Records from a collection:
-- -- --

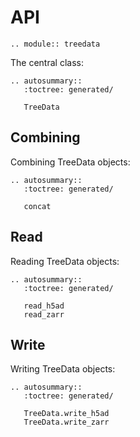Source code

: # API

```{eval-rst}
.. module:: treedata
```

The central class:

```{eval-rst}
.. autosummary::
   :toctree: generated/

   TreeData
```

## Combining

Combining TreeData objects:

```{eval-rst}
.. autosummary::
   :toctree: generated/

   concat
```

## Read

Reading TreeData objects:

```{eval-rst}
.. autosummary::
   :toctree: generated/

   read_h5ad
   read_zarr
```

## Write

Writing TreeData objects:

```{eval-rst}
.. autosummary::
   :toctree: generated/

   TreeData.write_h5ad
   TreeData.write_zarr
```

-- -- --

About this exercise:
With images omitted, output the data exactly as given.

Result below:
Source code

: # API

```{eval-rst}
.. module:: treedata
```

The central class:

```{eval-rst}
.. autosummary::
   :toctree: generated/

   TreeData
```

## Combining

Combining TreeData objects:

```{eval-rst}
.. autosummary::
   :toctree: generated/

   concat
```

## Read

Reading TreeData objects:

```{eval-rst}
.. autosummary::
   :toctree: generated/

   read_h5ad
   read_zarr
```

## Write

Writing TreeData objects:

```{eval-rst}
.. autosummary::
   :toctree: generated/

   TreeData.write_h5ad
   TreeData.write_zarr
```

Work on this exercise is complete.